Collected data entries
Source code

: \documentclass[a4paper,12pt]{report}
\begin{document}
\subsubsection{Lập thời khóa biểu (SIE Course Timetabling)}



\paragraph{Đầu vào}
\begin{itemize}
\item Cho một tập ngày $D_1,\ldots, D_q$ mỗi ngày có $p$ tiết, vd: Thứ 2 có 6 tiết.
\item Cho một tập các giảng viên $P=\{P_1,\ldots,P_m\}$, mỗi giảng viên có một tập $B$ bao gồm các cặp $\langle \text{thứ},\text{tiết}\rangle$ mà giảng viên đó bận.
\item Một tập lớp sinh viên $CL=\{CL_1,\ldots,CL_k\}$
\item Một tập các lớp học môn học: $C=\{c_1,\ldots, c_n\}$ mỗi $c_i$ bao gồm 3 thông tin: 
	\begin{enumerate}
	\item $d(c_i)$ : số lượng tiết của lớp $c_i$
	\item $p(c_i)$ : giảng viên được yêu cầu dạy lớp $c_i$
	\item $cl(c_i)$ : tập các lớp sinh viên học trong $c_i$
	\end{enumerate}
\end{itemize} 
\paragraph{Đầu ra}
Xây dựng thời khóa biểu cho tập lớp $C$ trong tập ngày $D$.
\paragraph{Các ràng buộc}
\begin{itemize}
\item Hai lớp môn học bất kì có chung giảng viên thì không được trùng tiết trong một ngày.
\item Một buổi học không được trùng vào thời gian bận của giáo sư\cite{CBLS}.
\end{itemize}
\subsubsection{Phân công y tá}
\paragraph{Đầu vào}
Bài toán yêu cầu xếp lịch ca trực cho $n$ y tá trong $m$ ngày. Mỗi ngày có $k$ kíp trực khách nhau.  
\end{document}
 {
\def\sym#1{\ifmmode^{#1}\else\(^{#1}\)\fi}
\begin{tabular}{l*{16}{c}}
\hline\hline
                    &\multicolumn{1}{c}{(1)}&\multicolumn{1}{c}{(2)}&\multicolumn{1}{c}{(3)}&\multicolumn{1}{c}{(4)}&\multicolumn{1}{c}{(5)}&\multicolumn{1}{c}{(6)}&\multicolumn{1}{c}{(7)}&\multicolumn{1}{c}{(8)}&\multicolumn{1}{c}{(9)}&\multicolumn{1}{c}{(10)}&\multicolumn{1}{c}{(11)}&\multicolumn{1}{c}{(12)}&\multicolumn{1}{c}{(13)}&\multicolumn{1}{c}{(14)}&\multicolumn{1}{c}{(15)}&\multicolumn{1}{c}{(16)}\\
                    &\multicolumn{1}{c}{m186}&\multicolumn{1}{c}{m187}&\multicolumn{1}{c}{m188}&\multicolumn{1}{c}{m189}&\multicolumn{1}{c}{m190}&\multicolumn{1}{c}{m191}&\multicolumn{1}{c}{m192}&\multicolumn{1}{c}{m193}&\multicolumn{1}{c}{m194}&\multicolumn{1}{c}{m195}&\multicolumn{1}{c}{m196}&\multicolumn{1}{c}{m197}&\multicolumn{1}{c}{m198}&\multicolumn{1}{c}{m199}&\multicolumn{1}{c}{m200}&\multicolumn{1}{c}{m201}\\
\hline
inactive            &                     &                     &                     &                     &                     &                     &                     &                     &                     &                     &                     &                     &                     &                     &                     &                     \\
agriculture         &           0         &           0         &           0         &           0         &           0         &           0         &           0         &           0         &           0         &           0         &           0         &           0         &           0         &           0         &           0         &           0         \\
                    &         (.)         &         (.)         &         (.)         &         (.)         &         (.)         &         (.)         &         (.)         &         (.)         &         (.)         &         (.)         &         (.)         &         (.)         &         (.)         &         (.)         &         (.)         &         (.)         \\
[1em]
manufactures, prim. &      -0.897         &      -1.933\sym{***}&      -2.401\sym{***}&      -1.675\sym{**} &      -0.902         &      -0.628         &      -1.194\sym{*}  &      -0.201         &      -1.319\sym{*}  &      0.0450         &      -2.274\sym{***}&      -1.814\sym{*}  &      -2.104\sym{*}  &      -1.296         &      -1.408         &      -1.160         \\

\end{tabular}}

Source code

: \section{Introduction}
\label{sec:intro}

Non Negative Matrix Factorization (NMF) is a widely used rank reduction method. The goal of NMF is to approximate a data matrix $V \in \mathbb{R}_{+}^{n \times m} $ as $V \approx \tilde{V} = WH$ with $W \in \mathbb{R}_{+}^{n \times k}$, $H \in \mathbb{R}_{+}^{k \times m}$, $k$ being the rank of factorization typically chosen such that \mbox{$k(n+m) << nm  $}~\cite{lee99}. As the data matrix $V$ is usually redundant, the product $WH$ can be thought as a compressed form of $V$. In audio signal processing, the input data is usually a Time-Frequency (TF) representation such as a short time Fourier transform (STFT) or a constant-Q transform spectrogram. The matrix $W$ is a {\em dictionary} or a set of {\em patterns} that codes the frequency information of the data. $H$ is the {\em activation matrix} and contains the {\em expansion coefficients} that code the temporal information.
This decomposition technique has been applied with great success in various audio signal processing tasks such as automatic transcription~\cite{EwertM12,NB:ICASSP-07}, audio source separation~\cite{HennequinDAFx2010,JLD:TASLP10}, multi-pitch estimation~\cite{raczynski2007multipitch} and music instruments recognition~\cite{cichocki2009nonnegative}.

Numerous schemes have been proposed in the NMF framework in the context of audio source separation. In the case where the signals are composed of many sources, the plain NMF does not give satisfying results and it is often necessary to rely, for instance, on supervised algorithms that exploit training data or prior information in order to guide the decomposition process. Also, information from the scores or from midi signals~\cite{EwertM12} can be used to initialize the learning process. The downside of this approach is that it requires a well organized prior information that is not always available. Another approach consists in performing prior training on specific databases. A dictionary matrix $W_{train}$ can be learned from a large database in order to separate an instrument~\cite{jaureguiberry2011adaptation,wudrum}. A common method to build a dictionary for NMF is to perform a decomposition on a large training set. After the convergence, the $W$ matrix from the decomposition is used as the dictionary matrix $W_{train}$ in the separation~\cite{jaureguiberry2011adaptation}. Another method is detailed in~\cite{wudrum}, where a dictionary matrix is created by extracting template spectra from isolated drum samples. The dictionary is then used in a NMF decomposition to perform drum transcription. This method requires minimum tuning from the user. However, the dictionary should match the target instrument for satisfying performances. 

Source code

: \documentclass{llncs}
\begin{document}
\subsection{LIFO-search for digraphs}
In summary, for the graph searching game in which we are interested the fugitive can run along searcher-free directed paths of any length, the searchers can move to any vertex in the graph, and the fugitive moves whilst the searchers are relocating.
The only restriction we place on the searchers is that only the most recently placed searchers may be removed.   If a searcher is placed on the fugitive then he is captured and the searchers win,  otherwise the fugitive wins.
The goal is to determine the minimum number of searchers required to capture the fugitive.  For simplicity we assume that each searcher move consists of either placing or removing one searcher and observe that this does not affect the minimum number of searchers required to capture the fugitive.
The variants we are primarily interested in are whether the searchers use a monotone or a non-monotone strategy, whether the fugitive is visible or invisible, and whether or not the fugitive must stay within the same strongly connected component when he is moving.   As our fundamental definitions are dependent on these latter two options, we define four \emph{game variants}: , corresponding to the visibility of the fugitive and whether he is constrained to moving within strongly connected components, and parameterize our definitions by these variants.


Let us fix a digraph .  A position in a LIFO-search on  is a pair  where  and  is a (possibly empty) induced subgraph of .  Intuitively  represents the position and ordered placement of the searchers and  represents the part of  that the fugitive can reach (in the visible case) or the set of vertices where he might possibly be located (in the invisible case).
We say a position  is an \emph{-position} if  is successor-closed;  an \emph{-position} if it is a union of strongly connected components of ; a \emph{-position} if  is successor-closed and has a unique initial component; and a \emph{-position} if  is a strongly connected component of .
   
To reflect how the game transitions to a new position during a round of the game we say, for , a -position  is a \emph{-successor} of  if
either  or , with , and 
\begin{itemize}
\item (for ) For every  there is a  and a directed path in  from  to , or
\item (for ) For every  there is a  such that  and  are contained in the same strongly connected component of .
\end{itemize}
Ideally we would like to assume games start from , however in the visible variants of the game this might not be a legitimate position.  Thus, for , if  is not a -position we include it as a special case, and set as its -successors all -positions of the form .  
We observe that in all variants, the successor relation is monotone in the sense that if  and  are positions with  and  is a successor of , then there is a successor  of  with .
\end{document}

**TASK PROMPT**
If a line above holds the word "either", copy it.

**EXPECTED ANSWER**
The goal is to determine the minimum number of searchers required to capture the fugitive.  For simplicity we assume that each searcher move consists of either placing or removing one searcher and observe that this does not affect the minimum number of searchers required to capture the fugitive.
either  or , with , and 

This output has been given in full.